Let \( \{ \xi_k^{(n)} : n =0,1,\dots ; k =1,\dots,2^n\} \) be a collection of independent Gaussian random variables with \(\xi_k^{(n)}\) having mean zero and variance \(2^{-n}\). Define the random variable \( \eta_k^{(n)}\) recursively by
\[\eta_1^{(0)} = Z \qquad\text{with}\quad Z\sim N(0,1) \quad\text{and independent of the \(\xi\)’s}\]
\[ \eta_{2k}^{(n+1)} = \frac12\eta_{k}^{(n)} -\frac12 \xi_{k}^{(n)}\]

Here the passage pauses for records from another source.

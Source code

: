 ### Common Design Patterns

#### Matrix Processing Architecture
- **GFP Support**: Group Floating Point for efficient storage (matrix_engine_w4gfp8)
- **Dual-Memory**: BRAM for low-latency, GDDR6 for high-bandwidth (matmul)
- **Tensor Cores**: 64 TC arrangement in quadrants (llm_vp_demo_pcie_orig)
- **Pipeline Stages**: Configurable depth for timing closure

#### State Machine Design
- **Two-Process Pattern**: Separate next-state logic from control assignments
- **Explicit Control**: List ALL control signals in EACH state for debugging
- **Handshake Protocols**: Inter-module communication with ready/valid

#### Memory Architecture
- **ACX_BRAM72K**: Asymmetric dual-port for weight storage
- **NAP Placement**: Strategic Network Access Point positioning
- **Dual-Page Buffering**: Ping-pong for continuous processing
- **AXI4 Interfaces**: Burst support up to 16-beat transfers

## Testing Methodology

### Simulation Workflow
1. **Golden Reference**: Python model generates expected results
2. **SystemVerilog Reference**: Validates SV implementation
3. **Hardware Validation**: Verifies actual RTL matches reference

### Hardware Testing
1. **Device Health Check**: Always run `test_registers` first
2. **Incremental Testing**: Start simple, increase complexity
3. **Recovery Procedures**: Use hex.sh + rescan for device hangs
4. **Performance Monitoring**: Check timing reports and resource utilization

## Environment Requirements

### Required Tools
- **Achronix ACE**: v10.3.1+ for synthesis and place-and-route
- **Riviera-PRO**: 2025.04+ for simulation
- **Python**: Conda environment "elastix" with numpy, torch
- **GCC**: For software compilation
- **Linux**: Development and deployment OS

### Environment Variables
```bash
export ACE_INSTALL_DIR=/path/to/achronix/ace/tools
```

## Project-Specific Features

\[ \eta_{2k-1}^{(n+1)} = \frac12\eta_{k}^{(n)} +\frac12 \xi_{k}^{(n)}\]
For any time \(t \in [0,1]\) of the form \(t=k 2^{-n}\) define
\[W^{(n)}_t = \sum_{j=1}^k \eta_{j}^{(n)}\]
For \(t \in [0,1]\) not of this form we connect the two nearest defined points with a line.
- Follow given steps to show that for fixed \(n\), \(W^{(n)}_t\) is random walk on \(\mathbf R\) with Gaussian steps.
- Show \(\mathbf E \eta_{k}^{(n)} = 0\) and \(\mathbf E \big[ (\eta_{k}^{(n)})^2\big] = 2^{-n}\)
- Argue that \(\eta_{k}^{(n)} \) is Gaussian and that for any fixed \(n\),
\[ \{ \eta_{k}^{(n)} : k=1,\dots, 2^n\} \]
are a collection of mutually independent random variables. (To show independence show that they are mean zero Gaussians with correlation \(\mathbf E [\eta_{k}^{(n)}\eta_{j}^{(n)}]=0\) when \(j\neq k\).)
- To understand the relationship between \(W^{(n)}\) and \(W^{(n+1)}\), simulate a collection of random \(\xi_k^{(n)}\) and plot \[W^{(0)}, W^{(1)}, W^{(2)}, W^{(3)}, W^{(4)}\]
over the time interval \([0,1]\). Notice that at \(n\) increases the functions seem to converge. Try a few different realizations to get a feeling for how the limiting function might look.